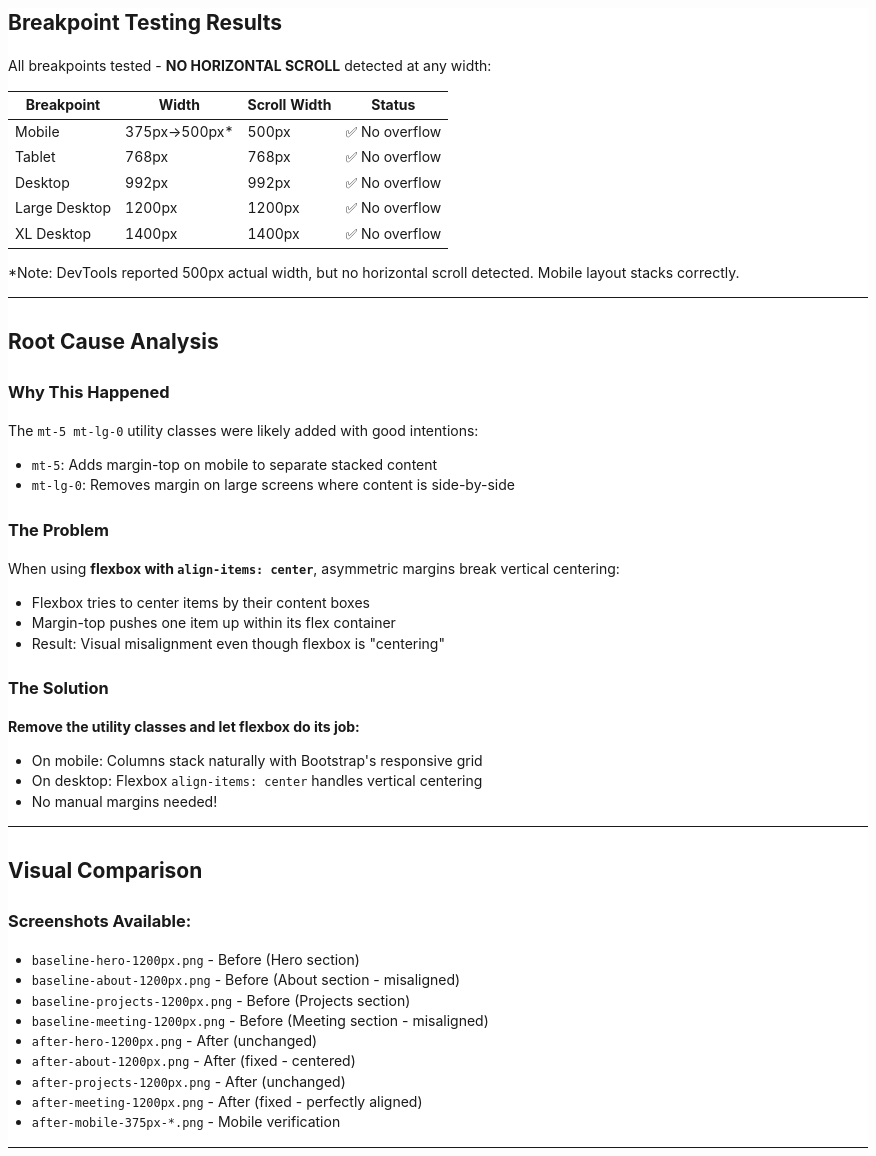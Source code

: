 ## Breakpoint Testing Results

All breakpoints tested - **NO HORIZONTAL SCROLL** detected at any width:

| Breakpoint | Width | Scroll Width | Status |
|------------|-------|--------------|--------|
| Mobile | 375px→500px* | 500px | ✅ No overflow |
| Tablet | 768px | 768px | ✅ No overflow |
| Desktop | 992px | 992px | ✅ No overflow |
| Large Desktop | 1200px | 1200px | ✅ No overflow |
| XL Desktop | 1400px | 1400px | ✅ No overflow |

*Note: DevTools reported 500px actual width, but no horizontal scroll detected. Mobile layout stacks correctly.

---

## Root Cause Analysis

### Why This Happened

The `mt-5 mt-lg-0` utility classes were likely added with good intentions:
- `mt-5`: Adds margin-top on mobile to separate stacked content
- `mt-lg-0`: Removes margin on large screens where content is side-by-side

### The Problem

When using **flexbox with `align-items: center`**, asymmetric margins break vertical centering:
- Flexbox tries to center items by their content boxes
- Margin-top pushes one item up within its flex container
- Result: Visual misalignment even though flexbox is "centering"

### The Solution

**Remove the utility classes and let flexbox do its job:**
- On mobile: Columns stack naturally with Bootstrap's responsive grid
- On desktop: Flexbox `align-items: center` handles vertical centering
- No manual margins needed!

---

## Visual Comparison

### Screenshots Available:
- `baseline-hero-1200px.png` - Before (Hero section)
- `baseline-about-1200px.png` - Before (About section - misaligned)
- `baseline-projects-1200px.png` - Before (Projects section)
- `baseline-meeting-1200px.png` - Before (Meeting section - misaligned)
- `after-hero-1200px.png` - After (unchanged)
- `after-about-1200px.png` - After (fixed - centered)
- `after-projects-1200px.png` - After (unchanged)
- `after-meeting-1200px.png` - After (fixed - perfectly aligned)
- `after-mobile-375px-*.png` - Mobile verification

---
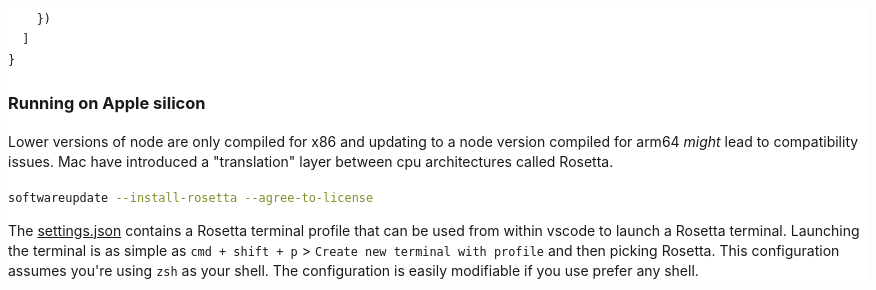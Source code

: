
 ```
    })
  ]
}
```

### Running on Apple silicon

Lower versions of node are only compiled for x86 and updating to a node version compiled for arm64 *might* lead to compatibility issues.
Mac have introduced a "translation" layer between cpu architectures called Rosetta.

```zsh
softwareupdate --install-rosetta --agree-to-license
```

The [settings.json](/.vscode/settings.json) contains a Rosetta terminal profile that can be used from within vscode to launch a Rosetta terminal.
Launching the terminal is as simple as `cmd + shift + p` > `Create new terminal with profile` and then picking Rosetta. This configuration assumes
you're using `zsh` as your shell. The configuration is easily modifiable if you use prefer any shell.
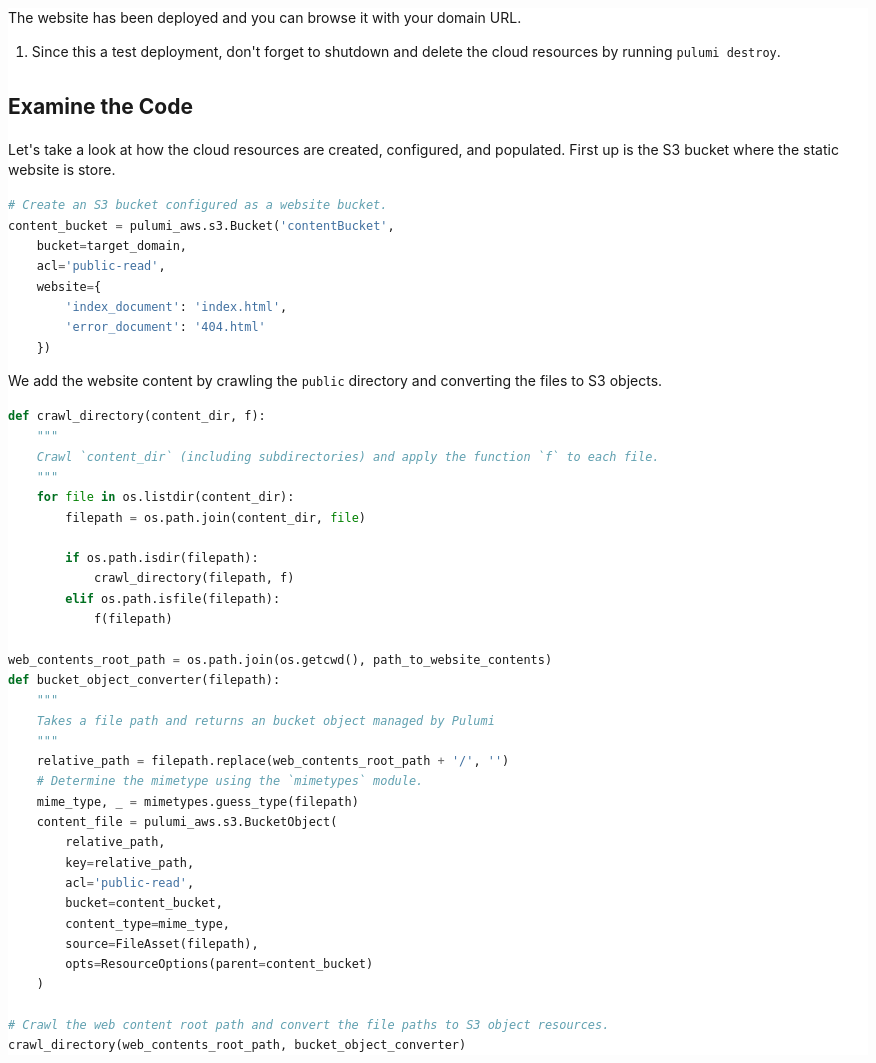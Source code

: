 The website has been deployed and you can browse it with your domain URL.

1. Since this a test deployment, don't forget to shutdown and delete the cloud resources by running `pulumi destroy`.

## Examine the Code

Let's take a look at how the cloud resources are created, configured, and populated. First up is the S3 bucket where the static website is store.

```python
# Create an S3 bucket configured as a website bucket.
content_bucket = pulumi_aws.s3.Bucket('contentBucket',
    bucket=target_domain,
    acl='public-read',
    website={
        'index_document': 'index.html',
        'error_document': '404.html'
    })
```

We add the website content by crawling the `public` directory and converting the files to S3 objects.

```python
def crawl_directory(content_dir, f):
    """
    Crawl `content_dir` (including subdirectories) and apply the function `f` to each file.
    """
    for file in os.listdir(content_dir):
        filepath = os.path.join(content_dir, file)

        if os.path.isdir(filepath):
            crawl_directory(filepath, f)
        elif os.path.isfile(filepath):
            f(filepath)

web_contents_root_path = os.path.join(os.getcwd(), path_to_website_contents)
def bucket_object_converter(filepath):
    """
    Takes a file path and returns an bucket object managed by Pulumi
    """
    relative_path = filepath.replace(web_contents_root_path + '/', '')
    # Determine the mimetype using the `mimetypes` module.
    mime_type, _ = mimetypes.guess_type(filepath)
    content_file = pulumi_aws.s3.BucketObject(
        relative_path,
        key=relative_path,
        acl='public-read',
        bucket=content_bucket,
        content_type=mime_type,
        source=FileAsset(filepath),
        opts=ResourceOptions(parent=content_bucket)
    )

# Crawl the web content root path and convert the file paths to S3 object resources.
crawl_directory(web_contents_root_path, bucket_object_converter)
```
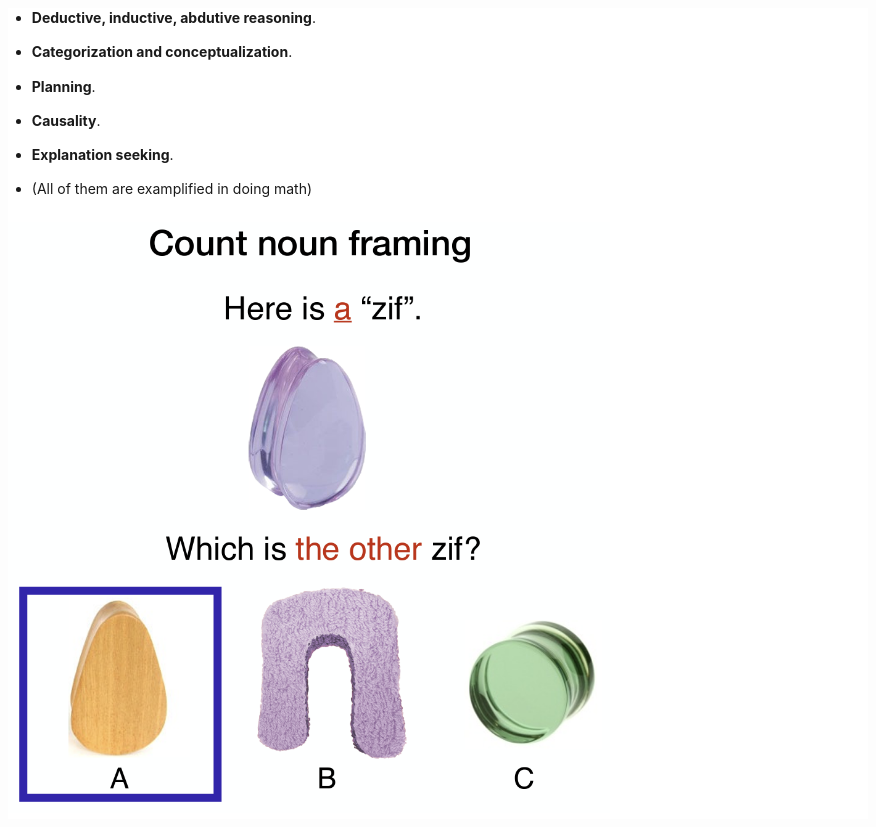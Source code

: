 - **Deductive, inductive, abdutive reasoning**.

- **Categorization and conceptualization**.

- **Planning**.

- **Causality**.

- **Explanation seeking**.

- (All of them are examplified in doing math)
</p>
</div>
<div class="floatingr">
  <detaillevel1>
  <img src="../figs/word_learning.png" alt="" width="70%">
  </detaillevel1>
</div>
<div class="floatingr">
  <detaillevel1>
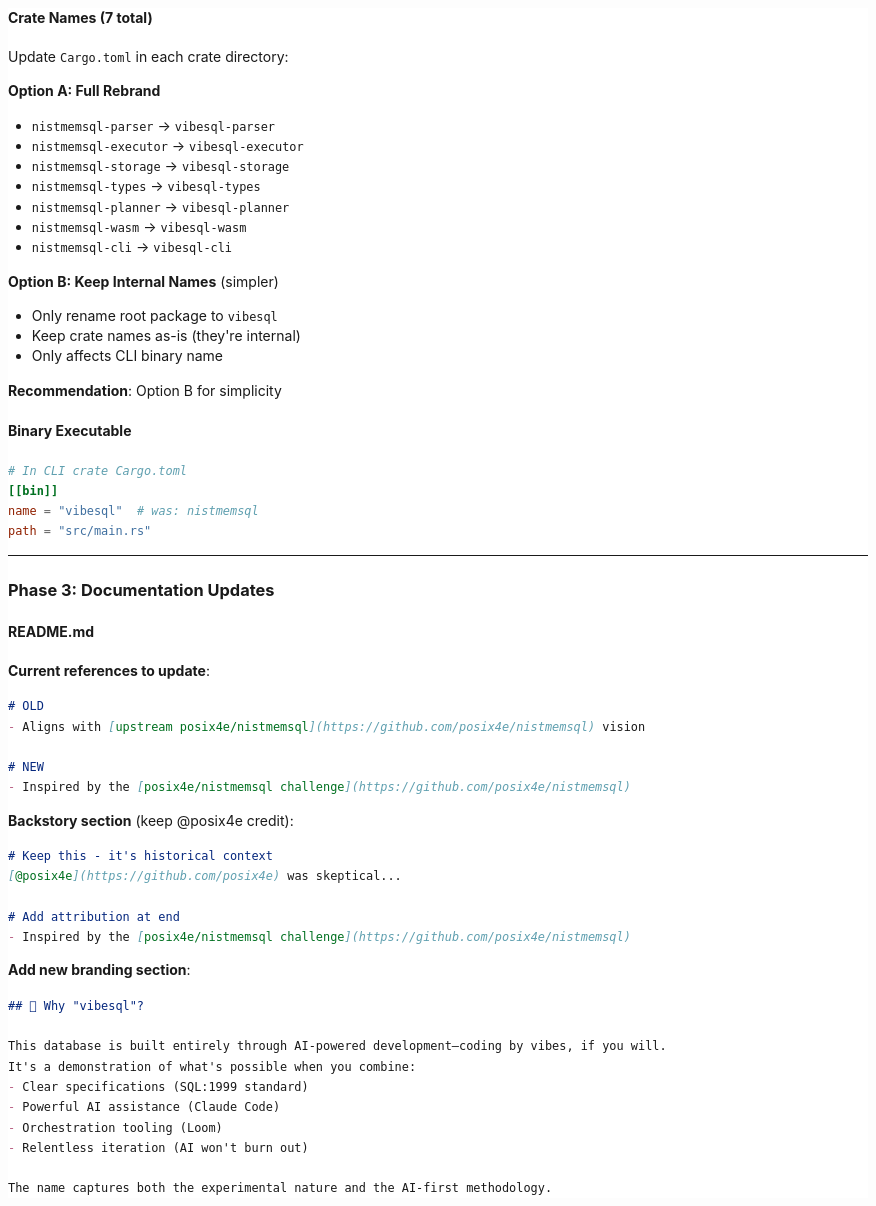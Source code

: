 #### Crate Names (7 total)
Update `Cargo.toml` in each crate directory:

**Option A: Full Rebrand**
- `nistmemsql-parser` → `vibesql-parser`
- `nistmemsql-executor` → `vibesql-executor`
- `nistmemsql-storage` → `vibesql-storage`
- `nistmemsql-types` → `vibesql-types`
- `nistmemsql-planner` → `vibesql-planner`
- `nistmemsql-wasm` → `vibesql-wasm`
- `nistmemsql-cli` → `vibesql-cli`

**Option B: Keep Internal Names** (simpler)
- Only rename root package to `vibesql`
- Keep crate names as-is (they're internal)
- Only affects CLI binary name

**Recommendation**: Option B for simplicity

#### Binary Executable
```toml
# In CLI crate Cargo.toml
[[bin]]
name = "vibesql"  # was: nistmemsql
path = "src/main.rs"
```

---

### Phase 3: Documentation Updates

#### README.md

**Current references to update**:
```markdown
# OLD
- Aligns with [upstream posix4e/nistmemsql](https://github.com/posix4e/nistmemsql) vision

# NEW
- Inspired by the [posix4e/nistmemsql challenge](https://github.com/posix4e/nistmemsql)
```

**Backstory section** (keep @posix4e credit):
```markdown
# Keep this - it's historical context
[@posix4e](https://github.com/posix4e) was skeptical...

# Add attribution at end
- Inspired by the [posix4e/nistmemsql challenge](https://github.com/posix4e/nistmemsql)
```

**Add new branding section**:
```markdown
## 🎵 Why "vibesql"?

This database is built entirely through AI-powered development—coding by vibes, if you will.
It's a demonstration of what's possible when you combine:
- Clear specifications (SQL:1999 standard)
- Powerful AI assistance (Claude Code)
- Orchestration tooling (Loom)
- Relentless iteration (AI won't burn out)

The name captures both the experimental nature and the AI-first methodology.
```

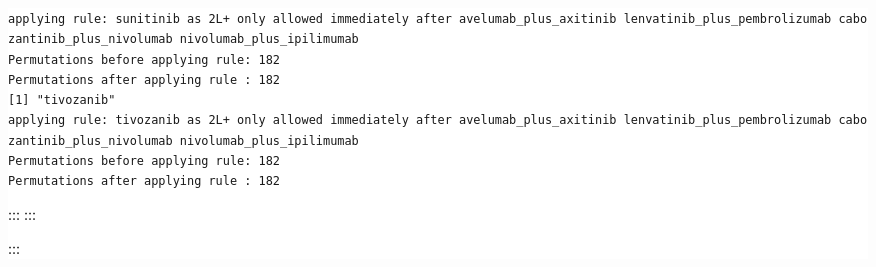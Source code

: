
 ```
applying rule: sunitinib as 2L+ only allowed immediately after avelumab_plus_axitinib lenvatinib_plus_pembrolizumab cabozantinib_plus_nivolumab nivolumab_plus_ipilimumab 
Permutations before applying rule: 182 
Permutations after applying rule : 182 
[1] "tivozanib"
applying rule: tivozanib as 2L+ only allowed immediately after avelumab_plus_axitinib lenvatinib_plus_pembrolizumab cabozantinib_plus_nivolumab nivolumab_plus_ipilimumab 
Permutations before applying rule: 182 
Permutations after applying rule : 182 
```


:::
:::


:::

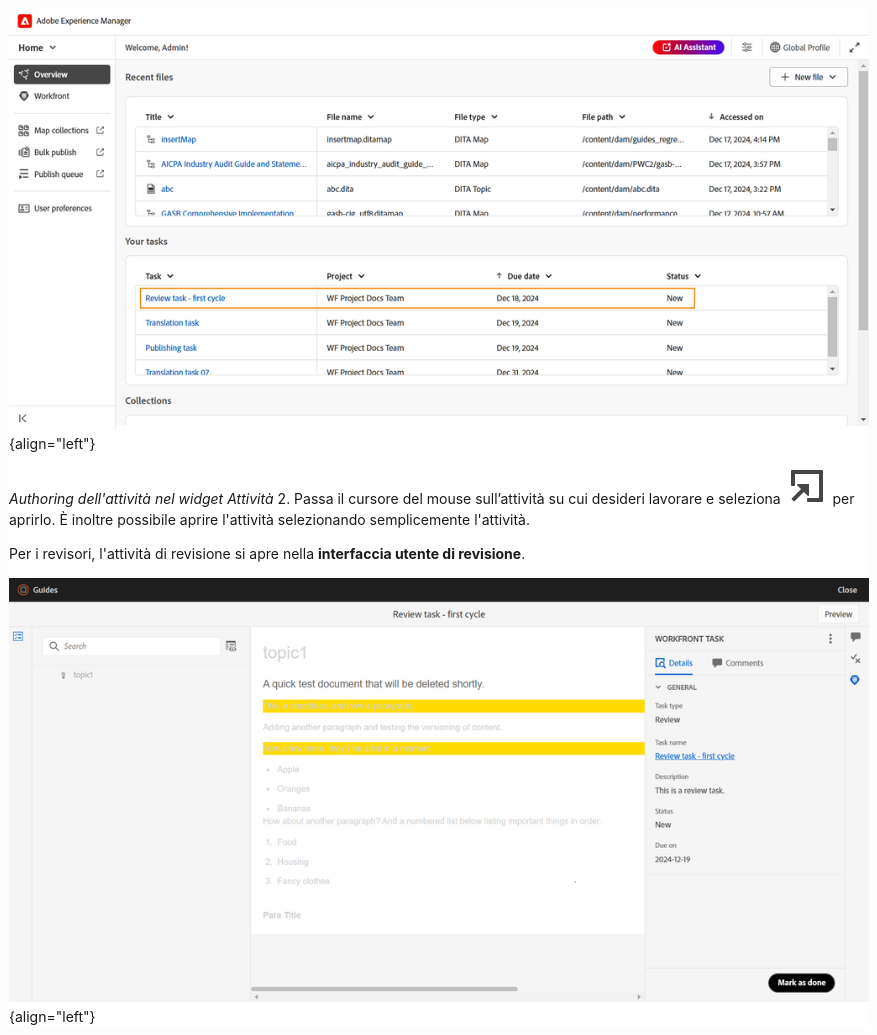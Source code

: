    ![Rivedi le attività nel widget Attività](./images/review-task-access-your-tasks.png){align="left"}

   *Authoring dell&#39;attività nel widget Attività*
2. Passa il cursore del mouse sull’attività su cui desideri lavorare e seleziona  ![](images/Smock_OpenIn_18_N.svg)  per aprirlo. È inoltre possibile aprire l&#39;attività selezionando semplicemente l&#39;attività.

   Per i revisori, l&#39;attività di revisione si apre nella **interfaccia utente di revisione**.

   ![](./images/review-task-access-review-ui.png){align="left"}
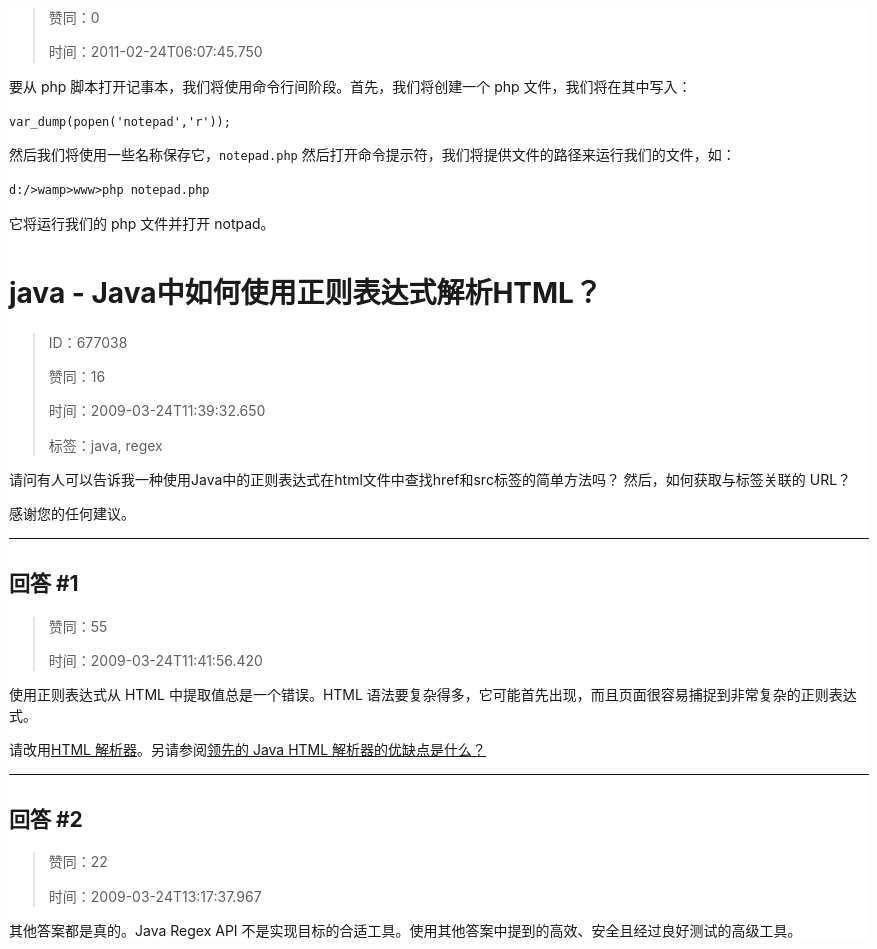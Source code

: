 > 赞同：0
> 
> 时间：2011-02-24T06:07:45.750

要从 php 脚本打开记事本，我们将使用命令行间阶段。首先，我们将创建一个 php 文件，我们将在其中写入：

```
var_dump(popen('notepad','r')); 
```

然后我们将使用一些名称保存它，`notepad.php` 然后打开命令提示符，我们将提供文件的路径来运行我们的文件，如：

```
d:/>wamp>www>php notepad.php 
```

它将运行我们的 php 文件并打开 notpad。

# java - Java中如何使用正则表达式解析HTML？

> ID：677038
> 
> 赞同：16
> 
> 时间：2009-03-24T11:39:32.650
> 
> 标签：java, regex

请问有人可以告诉我一种使用Java中的正则表达式在html文件中查找href和src标签的简单方法吗？
然后，如何获取与标签关联的 URL？

感谢您的任何建议。

* * *

## 回答 #1

> 赞同：55
> 
> 时间：2009-03-24T11:41:56.420

使用正则表达式从 HTML 中提取值总是一个错误。HTML 语法要复杂得多，它可能首先出现，而且页面很容易捕捉到非常复杂的正则表达式。

请改用[HTML 解析器](http://www.google.co.uk/search?&q=java+html+parser)。另请参阅[领先的 Java HTML 解析器的优缺点是什么？](https://stackoverflow.com/questions/3152138/what-are-the-pros-and-cons-of-the-leading-java-html-parsers)

* * *

## 回答 #2

> 赞同：22
> 
> 时间：2009-03-24T13:17:37.967

其他答案都是真的。Java Regex API 不是实现目标的合适工具。使用其他答案中提到的高效、安全且经过良好测试的高级工具。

-.-.-

▸ What is expected: From the very first line of the listing above through the line that holds "## Visual Comparison", write out each line exactly as it stands, leaving pictures out.

▸ Written reply:
Source code

: ## Breakpoint Testing Results

All breakpoints tested - **NO HORIZONTAL SCROLL** detected at any width:

| Breakpoint | Width | Scroll Width | Status |
|------------|-------|--------------|--------|
| Mobile | 375px→500px* | 500px | ✅ No overflow |
| Tablet | 768px | 768px | ✅ No overflow |
| Desktop | 992px | 992px | ✅ No overflow |
| Large Desktop | 1200px | 1200px | ✅ No overflow |
| XL Desktop | 1400px | 1400px | ✅ No overflow |

*Note: DevTools reported 500px actual width, but no horizontal scroll detected. Mobile layout stacks correctly.

---

## Root Cause Analysis

### Why This Happened

The `mt-5 mt-lg-0` utility classes were likely added with good intentions:
- `mt-5`: Adds margin-top on mobile to separate stacked content
- `mt-lg-0`: Removes margin on large screens where content is side-by-side

### The Problem

When using **flexbox with `align-items: center`**, asymmetric margins break vertical centering:
- Flexbox tries to center items by their content boxes
- Margin-top pushes one item up within its flex container
- Result: Visual misalignment even though flexbox is "centering"

### The Solution

**Remove the utility classes and let flexbox do its job:**
- On mobile: Columns stack naturally with Bootstrap's responsive grid
- On desktop: Flexbox `align-items: center` handles vertical centering
- No manual margins needed!

---

## Visual Comparison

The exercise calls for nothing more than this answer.